Problem to solve:
Your answer must consist solely of the line containing "in CS academia" and each line after it through the end of the data, copied exactly.

[[ Information shown, beginning ]]

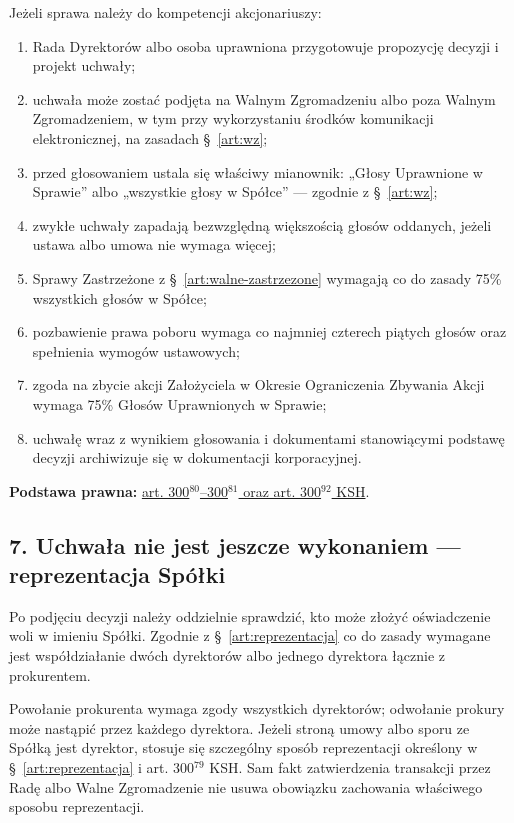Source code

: \documentclass[12pt,a4paper]{report}
\begin{document}
Jeżeli sprawa należy do kompetencji akcjonariuszy:
\begin{enumerate}
  \item Rada Dyrektorów albo osoba uprawniona przygotowuje propozycję decyzji i projekt uchwały;
  \item uchwała może zostać podjęta na Walnym Zgromadzeniu albo poza Walnym Zgromadzeniem, w tym przy wykorzystaniu środków komunikacji elektronicznej, na zasadach §~\ref{art:wz};
  \item przed głosowaniem ustala się właściwy mianownik: „Głosy Uprawnione w Sprawie” albo „wszystkie głosy w Spółce” — zgodnie z §~\ref{art:wz};
  \item zwykłe uchwały zapadają bezwzględną większością głosów oddanych, jeżeli ustawa albo umowa nie wymaga więcej;
  \item Sprawy Zastrzeżone z §~\ref{art:walne-zastrzezone} wymagają co do zasady 75\% wszystkich głosów w Spółce;
  \item pozbawienie prawa poboru wymaga co najmniej czterech piątych głosów oraz spełnienia wymogów ustawowych;
  \item zgoda na zbycie akcji Założyciela w Okresie Ograniczenia Zbywania Akcji wymaga 75\% Głosów Uprawnionych w Sprawie;
  \item uchwałę wraz z wynikiem głosowania i dokumentami stanowiącymi podstawę decyzji archiwizuje się w dokumentacji korporacyjnej.
\end{enumerate}

\textbf{Podstawa prawna:} \href{https://eli.gov.pl/api/acts/DU/2024/18/text.html}{art. 300$^{80}$--300$^{81}$ oraz art. 300$^{92}$ KSH}.

\subsection*{7. Uchwała nie jest jeszcze wykonaniem — reprezentacja Spółki}

Po podjęciu decyzji należy oddzielnie sprawdzić, kto może złożyć oświadczenie woli w imieniu Spółki. Zgodnie z §~\ref{art:reprezentacja} co do zasady wymagane jest współdziałanie dwóch dyrektorów albo jednego dyrektora łącznie z prokurentem.

Powołanie prokurenta wymaga zgody wszystkich dyrektorów; odwołanie prokury może nastąpić przez każdego dyrektora. Jeżeli stroną umowy albo sporu ze Spółką jest dyrektor, stosuje się szczególny sposób reprezentacji określony w §~\ref{art:reprezentacja} i art. 300$^{79}$ KSH. Sam fakt zatwierdzenia transakcji przez Radę albo Walne Zgromadzenie nie usuwa obowiązku zachowania właściwego sposobu reprezentacji.
\end{document}
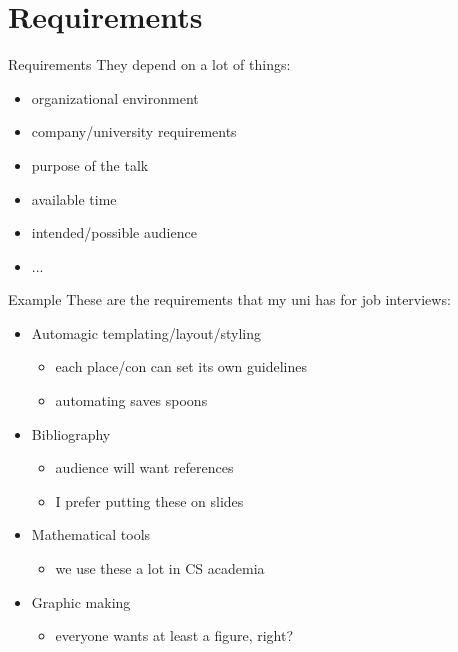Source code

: \documentclass[aspectratio=169]{fireshonks}
\begin{document}
\section{Requirements}
\begin{frame}{Requirements}
  They depend on a lot of things:
  \begin{itemize}
    \item organizational environment
    \item company/university requirements
    \item purpose of the talk
    \item available time
    \item intended/possible audience
    \item ...
  \end{itemize}
\end{frame}
\begin{frame}{Example}
  These are the requirements that my uni has for job interviews:

  \begin{itemize}
    \item Automagic templating/layout/styling
          \begin{itemize}
            \item each place/con can set its own guidelines
            \item automating saves spoons
          \end{itemize}
    \item Bibliography
          \begin{itemize}
            \item audience will want references
            \item I prefer putting these on slides
          \end{itemize}
    \item Mathematical tools
          \begin{itemize}
            \item we use these a lot in CS academia
          \end{itemize}
    \item Graphic making
          \begin{itemize}
            \item everyone wants at least a figure, right? 
          \end{itemize}
  \end{itemize}
\end{frame}
\end{document}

[[ Information shown, end ]]

Result:
            \item we use these a lot in CS academia
          \end{itemize}
    \item Graphic making
          \begin{itemize}
            \item everyone wants at least a figure, right? 
          \end{itemize}
  \end{itemize}
\end{frame}
\end{document}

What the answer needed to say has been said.